There are Five levels of Appeals:
1st Level – Determination
MAC reviews the documents of initial claim determination. You have 120 days after you receive initial determination. The action decision takes 60 days.
2nd Level – Redetermination
QIC reviews – Document review of redetermination (you should submit any evidence not previously presented at this level). You must request an appeal 180 days after you receive MRN/RA. You will get an action decision within 60 days.
3rd Level – ALJ Hearing
ALJ reviews – May be an on-the-record review or an interactive hearing between parties. You just request an appeal up to 60 days after you receive notice of QIC decision or after expiration of the applicable QIC reconsideration timeframe if you do not receive a decison. The action decision is based on volume.

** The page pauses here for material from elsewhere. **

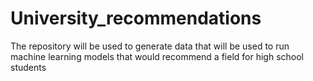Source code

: # University_recommendations
The repository will be used to generate data that will be used to run machine learning models that would recommend a field for high school students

4th Level – Medicare Appeals Council Review
Appeals Council reviews – Document review of ALJ’s decision or dismissal (but you may request oral arguments). You must request an appeal up to 60 days after you receive notice of ALJ’s decision or after expiration of the applicable ALJ hearing timeframe if you do not receive a decision. You should get a decision in 90 days if appealing an ALJ decision or 180 days if ALF review time expired without an ALJ decision.
5th Level Judicial Review – The U.S. District Court will review your decision. You must appeal up to 60 days after you receive notice of appeals council decision or after expiration of the applicable appeals council review timeframe if you do not receive a decision. There is no statutory time limit for a decision.